Глава III. Царь Целитель и его предки.

Часть четвертая. ЕВАНГЕЛЬСКИЙ ХРИСТОС.
(фантастические апперцепции личности и деятельности основателя христианского богослужения и первые попытки сентиментального романа.)

Глава I. Реальное и призрачное в наших представлениях о себе и о других.

Глава II. Психологический метод исследования евангельских апперцепции для реставрации реальной личности и деятельности евангельского «Великого Учителя» и его дальнейшей судьбы.

Глава III. Евангелие Иоанна как исторический и психологический документ.

Глава IV. Христос как врач и ученый по евангелию Марка.

Глава V. Немного из церковной истории ученого спасителя власти (Сократа-схоластика).

Глава VI. Биология и теология.

Глава VII. Рождение и происхождение евангельского Христа.

Часть пятая. АСТРОЛОГИЯ В ЕВАНГЕЛИЯХ.

Глава I. Вход Христа в Иерусалим.

Глава II. Звезда магов.

Глава III. Три легенды о благовещении в связи с небесными и земными событиями начала V века.

Глава IV. Легенда об усекновении главы Иоанна Крестителя 29 августа как астрологическое истолкование кровавого затмения луны в созвездии Водолея 29 августа 695 года нашей эры.

Глава V. Легенда о насыщении множества людей пятью хлебами с двумя рыбами перед пасхой.

Глава VI. «Преображение господне» как миф астрального происхождения.

Глава VII. Легенда об Иуде Искариоте и о тайной вечери на земле и на небесах.

ЭПИЛОГ. ЗАВЕТЫ ЕВАНГЕЛЬСКОГО ХРИСТА.

Глава I. Содержание учения Иисуса по его изложению в евангелиях.

Глава II. За что же был столбован Великий Маг?


 

ПРЕДИСЛОВИЕ К ТРЕТЬЕЙ КНИГЕ.

Это исследование, которому я дал общее название «Христос» (понимая такое слово не в одном евангельском смысле, а по его греческому значению «посвященный в тайны оккультных наук») было задумано мною еще в уединении Алексеевского равелина и в первые годы заточения в Шлиссельбургской крепости, после того как мне стали давать для чтения книги исключительно религиозного содержания. А написано оно было в разгар общественной бури, когда все кругом как бы рушилось, словно при землетрясении. И оба эти условия работы наложили на него своп неизгладимые следы. Приходилось обдумывать вразброд то ту, то, другую деталь и записывать урывками, то здесь, то там, часто в холоде и голоде, с постоянными перерывами и переездами из одного места в другое для совершенно посторонних дел. Казалось иногда, как-будто летишь на аэроплане, который все время неожиданно делает мертвые петли, и писать успеваешь лишь в те моменты, когда, перевернувшись, снова оказываешься головою вверх.

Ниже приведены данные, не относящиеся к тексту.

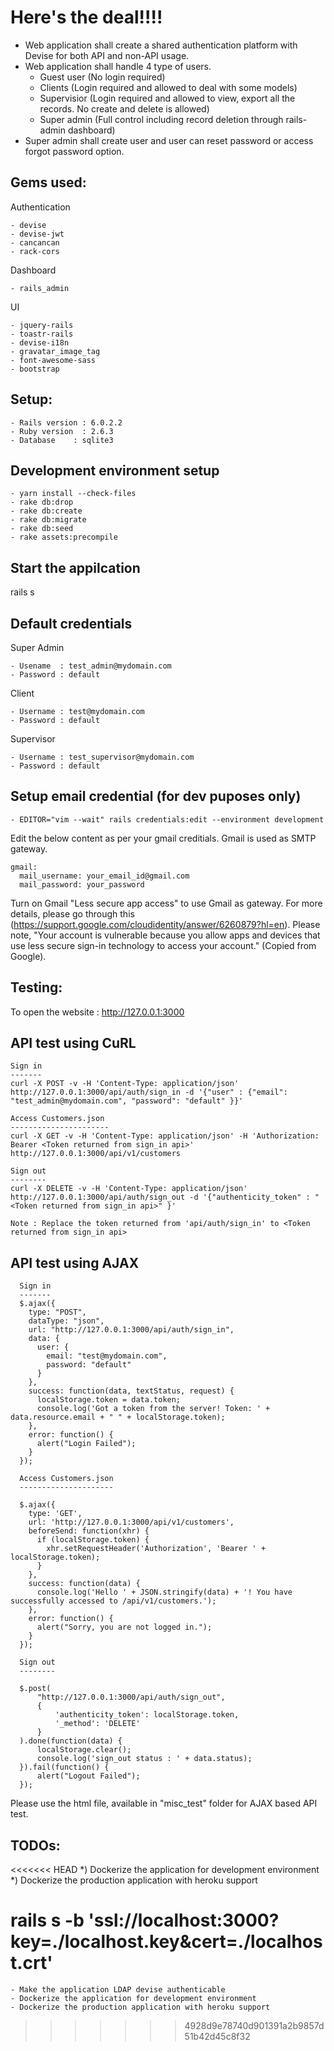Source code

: Here's the deal!!!!
===================

  - Web application shall create a shared authentication platform with Devise for both API and non-API usage.
  - Web application shall handle 4 type of users.
      - Guest user (No login required)
      - Clients (Login required and allowed to deal with some models)
      - Supervisior (Login required and allowed to view, export all the records. No create and delete is allowed)
      - Super admin (Full control including record deletion through rails-admin dashboard)
  - Super admin shall create user and user can reset password or access forgot password option.

Gems used:
----------
Authentication

	- devise
	- devise-jwt
	- cancancan
	- rack-cors
Dashboard

	- rails_admin
UI

	- jquery-rails
	- toastr-rails
	- devise-i18n
	- gravatar_image_tag
	- font-awesome-sass
	- bootstrap

Setup:
------
	- Rails version : 6.0.2.2
	- Ruby version  : 2.6.3
	- Database	  : sqlite3

Development environment setup
------------------------------

	- yarn install --check-files
	- rake db:drop
	- rake db:create
	- rake db:migrate
	- rake db:seed
	- rake assets:precompile

Start the appilcation
----------------------
rails s

Default credentials
--------------------
Super Admin

	- Usename  : test_admin@mydomain.com
	- Password : default
Client

	- Username : test@mydomain.com
	- Password : default
Supervisor

	- Username : test_supervisor@mydomain.com
	- Password : default

Setup email credential (for dev puposes only)
----------------------------------------------
	- EDITOR="vim --wait" rails credentials:edit --environment development

Edit the below content as per your gmail creditials. Gmail is used as SMTP gateway.

	gmail:
	  mail_username: your_email_id@gmail.com
	  mail_password: your_password

Turn on Gmail "Less secure app access" to use Gmail as gateway. For more details, please go through this (https://support.google.com/cloudidentity/answer/6260879?hl=en). Please note, "Your account is vulnerable because you allow apps and devices that use less secure sign-in technology to access your account." (Copied from Google).

Testing:
--------

To open the website : http://127.0.0.1:3000 

API test using CuRL
-------------------

	Sign in
	-------
	curl -X POST -v -H 'Content-Type: application/json' http://127.0.0.1:3000/api/auth/sign_in -d '{"user" : {"email": "test_admin@mydomain.com", "password": "default" }}'

	Access Customers.json
	----------------------
	curl -X GET -v -H 'Content-Type: application/json' -H 'Authorization: Bearer <Token returned from sign_in api>' http://127.0.0.1:3000/api/v1/customers

	Sign out
	--------
	curl -X DELETE -v -H 'Content-Type: application/json' http://127.0.0.1:3000/api/auth/sign_out -d '{"authenticity_token" : "<Token returned from sign_in api>" }'

	Note : Replace the token returned from 'api/auth/sign_in' to <Token returned from sign_in api>

API test using AJAX
--------------------

      Sign in
      -------
      $.ajax({
        type: "POST",
        dataType: "json",
        url: "http://127.0.0.1:3000/api/auth/sign_in",
        data: {
          user: {
            email: "test@mydomain.com",
            password: "default"
          }
        },
        success: function(data, textStatus, request) {
          localStorage.token = data.token;
          console.log('Got a token from the server! Token: ' + data.resource.email + " " + localStorage.token);
        },
        error: function() {
          alert("Login Failed");
        }
      });

      Access Customers.json
      ---------------------

      $.ajax({
        type: 'GET',
        url: 'http://127.0.0.1:3000/api/v1/customers',
        beforeSend: function(xhr) {
          if (localStorage.token) {
            xhr.setRequestHeader('Authorization', 'Bearer ' + localStorage.token);
          }
        },
        success: function(data) {
          console.log('Hello ' + JSON.stringify(data) + '! You have successfully accessed to /api/v1/customers.');
        },
        error: function() {
          alert("Sorry, you are not logged in.");
        }
      });

      Sign out
      --------

      $.post(
          "http://127.0.0.1:3000/api/auth/sign_out",
          {
              'authenticity_token': localStorage.token,
              '_method': 'DELETE'
          }
      ).done(function(data) {
          localStorage.clear();
          console.log('sign_out status : ' + data.status);
      }).fail(function() {
          alert("Logout Failed");
      });

Please use the html file, available in "misc_test" folder for AJAX based API test.

TODOs:
------
<<<<<<< HEAD
	*) Dockerize the application for development environment
	*) Dockerize the production application with heroku support

rails s -b 'ssl://localhost:3000?key=./localhost.key&cert=./localhost.crt'
=======
	- Make the application LDAP devise authenticable
	- Dockerize the application for development environment
	- Dockerize the production application with heroku support
	
>>>>>>> 4928d9e78740d901391a2b9857d51b42d45c8f32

Вот почему в этих книгах нет окончательной шлифовки, и вся моя работа похожа на статую, вырубленную топором из мягкого мрамора. Но все же она в общих чертах—законченная статуя, и имеет некоторое грубое сходство с былой действительностью, тогда как прежние повествования по древней истории представляют собой, мне кажется, простой мираж, показывающий нам роскошные висячие сады Семирамиды в таких местах давно минувшей пустыни, где в действительности ничего не было кроме груд песка да прослоек чахлой растительности.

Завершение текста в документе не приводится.